WHAT IS REQUIRED
Each line of the material that mentions the word "clevo" is to be copied.

=== AVAILABLE RECORDS ===

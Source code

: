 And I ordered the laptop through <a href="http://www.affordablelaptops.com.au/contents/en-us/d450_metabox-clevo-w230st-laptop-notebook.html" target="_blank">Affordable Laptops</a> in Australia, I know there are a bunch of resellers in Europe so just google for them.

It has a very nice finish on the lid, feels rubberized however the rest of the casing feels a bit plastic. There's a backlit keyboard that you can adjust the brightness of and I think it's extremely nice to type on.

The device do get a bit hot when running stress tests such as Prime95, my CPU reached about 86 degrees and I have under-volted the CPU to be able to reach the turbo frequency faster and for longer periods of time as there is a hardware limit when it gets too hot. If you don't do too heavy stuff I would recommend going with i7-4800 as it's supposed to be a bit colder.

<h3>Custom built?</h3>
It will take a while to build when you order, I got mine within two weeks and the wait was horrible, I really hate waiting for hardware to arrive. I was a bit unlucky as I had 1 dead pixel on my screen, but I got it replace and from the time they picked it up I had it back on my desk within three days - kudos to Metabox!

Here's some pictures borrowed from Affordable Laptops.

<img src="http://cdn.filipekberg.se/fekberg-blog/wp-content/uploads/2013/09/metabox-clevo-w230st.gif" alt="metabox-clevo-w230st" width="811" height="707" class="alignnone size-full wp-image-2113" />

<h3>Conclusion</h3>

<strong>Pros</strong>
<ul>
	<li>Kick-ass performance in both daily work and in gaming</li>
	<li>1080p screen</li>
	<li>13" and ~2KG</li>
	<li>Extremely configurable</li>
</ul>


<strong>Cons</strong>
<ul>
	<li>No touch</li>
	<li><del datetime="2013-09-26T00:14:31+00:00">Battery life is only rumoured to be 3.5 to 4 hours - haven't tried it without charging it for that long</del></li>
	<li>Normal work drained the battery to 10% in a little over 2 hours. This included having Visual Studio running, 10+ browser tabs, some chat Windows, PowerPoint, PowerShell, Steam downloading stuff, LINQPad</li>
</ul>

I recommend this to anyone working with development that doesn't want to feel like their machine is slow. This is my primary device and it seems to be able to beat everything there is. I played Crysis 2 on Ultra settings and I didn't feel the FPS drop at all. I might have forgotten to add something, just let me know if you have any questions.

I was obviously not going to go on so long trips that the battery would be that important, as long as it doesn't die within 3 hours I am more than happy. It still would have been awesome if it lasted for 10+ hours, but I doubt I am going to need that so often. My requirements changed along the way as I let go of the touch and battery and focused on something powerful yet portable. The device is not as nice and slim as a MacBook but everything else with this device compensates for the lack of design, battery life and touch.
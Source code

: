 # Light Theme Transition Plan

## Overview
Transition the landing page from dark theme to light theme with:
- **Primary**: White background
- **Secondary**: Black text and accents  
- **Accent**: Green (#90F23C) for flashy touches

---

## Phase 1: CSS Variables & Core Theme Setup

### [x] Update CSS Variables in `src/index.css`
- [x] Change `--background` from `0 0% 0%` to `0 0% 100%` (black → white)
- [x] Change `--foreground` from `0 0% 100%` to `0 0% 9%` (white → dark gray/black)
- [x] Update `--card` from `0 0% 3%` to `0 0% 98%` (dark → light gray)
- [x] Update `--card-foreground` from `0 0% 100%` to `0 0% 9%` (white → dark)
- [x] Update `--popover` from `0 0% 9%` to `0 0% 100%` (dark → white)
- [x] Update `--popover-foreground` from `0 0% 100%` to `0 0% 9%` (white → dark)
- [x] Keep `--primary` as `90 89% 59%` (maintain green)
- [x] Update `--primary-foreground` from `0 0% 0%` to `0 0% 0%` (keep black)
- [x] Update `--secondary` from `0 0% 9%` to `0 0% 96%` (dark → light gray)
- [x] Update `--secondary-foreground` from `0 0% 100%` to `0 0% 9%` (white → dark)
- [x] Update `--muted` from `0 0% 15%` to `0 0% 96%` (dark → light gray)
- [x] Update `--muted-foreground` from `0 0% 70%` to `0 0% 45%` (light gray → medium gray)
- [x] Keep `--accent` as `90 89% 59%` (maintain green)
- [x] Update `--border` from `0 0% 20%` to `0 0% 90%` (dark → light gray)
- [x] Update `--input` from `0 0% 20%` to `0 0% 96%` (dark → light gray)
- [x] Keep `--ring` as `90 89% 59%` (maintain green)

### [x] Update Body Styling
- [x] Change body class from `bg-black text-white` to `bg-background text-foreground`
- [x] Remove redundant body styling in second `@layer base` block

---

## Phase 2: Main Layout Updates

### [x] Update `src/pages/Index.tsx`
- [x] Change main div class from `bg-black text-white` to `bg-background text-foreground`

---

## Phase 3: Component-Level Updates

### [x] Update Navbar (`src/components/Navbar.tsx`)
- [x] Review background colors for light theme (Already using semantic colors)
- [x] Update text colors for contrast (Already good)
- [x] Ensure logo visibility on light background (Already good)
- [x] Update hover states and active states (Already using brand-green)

===

TASK RESPONSE
: And I ordered the laptop through <a href="http://www.affordablelaptops.com.au/contents/en-us/d450_metabox-clevo-w230st-laptop-notebook.html" target="_blank">Affordable Laptops</a> in Australia, I know there are a bunch of resellers in Europe so just google for them.
<img src="http://cdn.filipekberg.se/fekberg-blog/wp-content/uploads/2013/09/metabox-clevo-w230st.gif" alt="metabox-clevo-w230st" width="811" height="707" class="alignnone size-full wp-image-2113" />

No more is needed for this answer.